(Refiles to add dropped word ‘make’ to lede)
By Nate Raymond
(Reuters) -The U.S. Supreme Court on Monday will consider a pair of cases that could make it harder to pursue public corruption prosecutions – bids by an ex-aide to Democratic former New York Governor Andrew Cuomo and a businessman to reverse bribery and fraud convictions.
The justices are set to hear arguments in the appeals by Joseph Percoco and Louis Ciminelli, who were charged in related cases in 2016 as part of a corruption crackdown by federal prosecutors in Manhattan centered on the halls of the state capital of Albany.
The eventual rulings by the justices, expected by the end of June, also will affect three co-defendants charged in corruption and fraud cases during Cuomo’s tenure as governor involving state contracts worth hundreds of millions of dollars.

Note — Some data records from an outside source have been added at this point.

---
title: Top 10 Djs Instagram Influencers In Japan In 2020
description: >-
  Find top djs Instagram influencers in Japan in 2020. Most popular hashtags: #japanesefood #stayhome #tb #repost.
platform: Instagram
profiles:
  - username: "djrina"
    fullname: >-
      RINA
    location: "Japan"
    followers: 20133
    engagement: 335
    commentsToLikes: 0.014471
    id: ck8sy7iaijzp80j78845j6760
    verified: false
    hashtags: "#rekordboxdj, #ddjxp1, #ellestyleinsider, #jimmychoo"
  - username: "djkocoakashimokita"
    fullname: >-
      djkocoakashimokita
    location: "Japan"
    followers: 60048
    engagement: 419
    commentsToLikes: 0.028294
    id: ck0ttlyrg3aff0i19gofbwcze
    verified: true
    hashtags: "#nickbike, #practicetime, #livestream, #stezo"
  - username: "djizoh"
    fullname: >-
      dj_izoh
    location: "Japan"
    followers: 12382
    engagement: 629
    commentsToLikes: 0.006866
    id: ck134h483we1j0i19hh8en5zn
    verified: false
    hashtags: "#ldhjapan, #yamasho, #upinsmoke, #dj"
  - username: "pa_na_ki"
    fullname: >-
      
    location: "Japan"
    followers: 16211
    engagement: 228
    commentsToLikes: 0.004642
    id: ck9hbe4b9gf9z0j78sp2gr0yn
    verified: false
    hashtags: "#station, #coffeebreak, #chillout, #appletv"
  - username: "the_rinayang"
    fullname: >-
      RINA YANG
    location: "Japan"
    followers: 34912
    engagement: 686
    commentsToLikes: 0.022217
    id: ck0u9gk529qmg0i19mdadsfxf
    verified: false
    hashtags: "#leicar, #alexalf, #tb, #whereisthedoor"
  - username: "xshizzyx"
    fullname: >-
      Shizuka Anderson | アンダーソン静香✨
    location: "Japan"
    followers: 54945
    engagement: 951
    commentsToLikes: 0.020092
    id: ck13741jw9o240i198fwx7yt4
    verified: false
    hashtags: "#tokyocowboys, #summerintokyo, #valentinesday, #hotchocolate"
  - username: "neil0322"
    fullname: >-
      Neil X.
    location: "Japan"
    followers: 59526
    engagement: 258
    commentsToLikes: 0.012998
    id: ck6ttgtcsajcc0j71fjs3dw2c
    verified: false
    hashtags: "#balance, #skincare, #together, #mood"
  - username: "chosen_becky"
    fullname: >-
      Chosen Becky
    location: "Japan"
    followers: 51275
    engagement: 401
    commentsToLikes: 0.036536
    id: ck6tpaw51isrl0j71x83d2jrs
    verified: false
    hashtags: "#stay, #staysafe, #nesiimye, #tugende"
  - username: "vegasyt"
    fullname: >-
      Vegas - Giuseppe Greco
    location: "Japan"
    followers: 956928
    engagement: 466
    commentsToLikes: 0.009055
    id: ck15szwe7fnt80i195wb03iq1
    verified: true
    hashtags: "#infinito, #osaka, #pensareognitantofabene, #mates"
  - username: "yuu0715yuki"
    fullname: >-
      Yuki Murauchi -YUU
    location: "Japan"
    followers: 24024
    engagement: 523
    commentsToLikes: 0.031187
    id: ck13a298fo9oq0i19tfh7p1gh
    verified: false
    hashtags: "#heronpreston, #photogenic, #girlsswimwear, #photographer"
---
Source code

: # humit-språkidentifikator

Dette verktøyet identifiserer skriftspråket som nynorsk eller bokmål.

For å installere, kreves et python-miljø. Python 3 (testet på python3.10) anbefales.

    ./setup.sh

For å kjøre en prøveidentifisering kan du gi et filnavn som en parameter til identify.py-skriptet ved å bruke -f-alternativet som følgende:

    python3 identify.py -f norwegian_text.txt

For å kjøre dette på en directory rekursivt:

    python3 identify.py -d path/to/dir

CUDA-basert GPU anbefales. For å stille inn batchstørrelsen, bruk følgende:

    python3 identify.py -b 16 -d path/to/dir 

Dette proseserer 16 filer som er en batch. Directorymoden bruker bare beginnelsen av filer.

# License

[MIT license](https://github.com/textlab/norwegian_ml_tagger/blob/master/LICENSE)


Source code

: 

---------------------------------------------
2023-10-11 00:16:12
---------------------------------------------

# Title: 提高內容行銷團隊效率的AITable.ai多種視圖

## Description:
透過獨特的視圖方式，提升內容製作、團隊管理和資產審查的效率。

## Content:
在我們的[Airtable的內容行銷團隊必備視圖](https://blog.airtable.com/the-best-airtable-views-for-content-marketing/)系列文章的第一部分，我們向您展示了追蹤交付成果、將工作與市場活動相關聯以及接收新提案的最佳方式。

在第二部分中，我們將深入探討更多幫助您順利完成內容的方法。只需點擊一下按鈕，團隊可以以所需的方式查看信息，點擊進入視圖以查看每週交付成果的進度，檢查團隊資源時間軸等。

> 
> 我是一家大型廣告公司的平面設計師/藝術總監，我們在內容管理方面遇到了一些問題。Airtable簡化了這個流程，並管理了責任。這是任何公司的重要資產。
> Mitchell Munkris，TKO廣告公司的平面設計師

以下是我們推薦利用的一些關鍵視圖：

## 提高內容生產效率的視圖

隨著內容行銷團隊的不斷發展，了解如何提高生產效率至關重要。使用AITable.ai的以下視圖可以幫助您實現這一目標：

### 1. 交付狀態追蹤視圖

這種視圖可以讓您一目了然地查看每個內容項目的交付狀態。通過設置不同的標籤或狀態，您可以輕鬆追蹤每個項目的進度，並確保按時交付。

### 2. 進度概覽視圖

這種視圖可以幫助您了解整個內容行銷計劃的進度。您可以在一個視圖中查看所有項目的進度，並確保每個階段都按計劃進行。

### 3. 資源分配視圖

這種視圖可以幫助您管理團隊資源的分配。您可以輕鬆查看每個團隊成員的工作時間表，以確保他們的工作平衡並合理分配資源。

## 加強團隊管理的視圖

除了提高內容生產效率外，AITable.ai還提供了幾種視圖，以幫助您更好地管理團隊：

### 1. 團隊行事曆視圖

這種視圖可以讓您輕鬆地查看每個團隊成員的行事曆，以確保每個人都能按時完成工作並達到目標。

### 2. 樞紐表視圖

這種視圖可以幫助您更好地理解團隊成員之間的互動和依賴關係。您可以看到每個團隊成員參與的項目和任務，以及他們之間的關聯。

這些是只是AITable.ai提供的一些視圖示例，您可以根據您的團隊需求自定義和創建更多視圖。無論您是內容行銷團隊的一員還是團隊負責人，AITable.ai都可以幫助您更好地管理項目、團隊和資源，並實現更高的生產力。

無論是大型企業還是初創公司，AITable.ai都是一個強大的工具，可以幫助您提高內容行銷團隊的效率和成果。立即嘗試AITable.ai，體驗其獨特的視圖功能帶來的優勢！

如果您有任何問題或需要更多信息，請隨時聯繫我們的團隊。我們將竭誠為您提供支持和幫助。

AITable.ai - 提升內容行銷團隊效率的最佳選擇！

Rulings favoring the defendants could curtail prosecutors from charging a variety cases as wire frauds and limit their ability to pursue certain classes of bribery cases, according to Jaimie Nawaday, a former federal prosecutor now working at the Seward & Kissel law firm.
“Prosecutors could face a constriction of their ability to bring charges based on novel and expansive readings of the fraud statutes,” Nawaday said.
The Supreme Court in recent years has hemmed in prosecutors in political corruption cases including a 2020 decision to toss the convictions of two aides to Republican former New Jersey Governor Chris Christie relating to the “Bridgegate” political scandal. The court in 2016 also threw out Republican former Virginia Governor Robert McDonnell’s bribery conviction in another ruling narrowing the types of conduct that can warrant prosecution as corrupt.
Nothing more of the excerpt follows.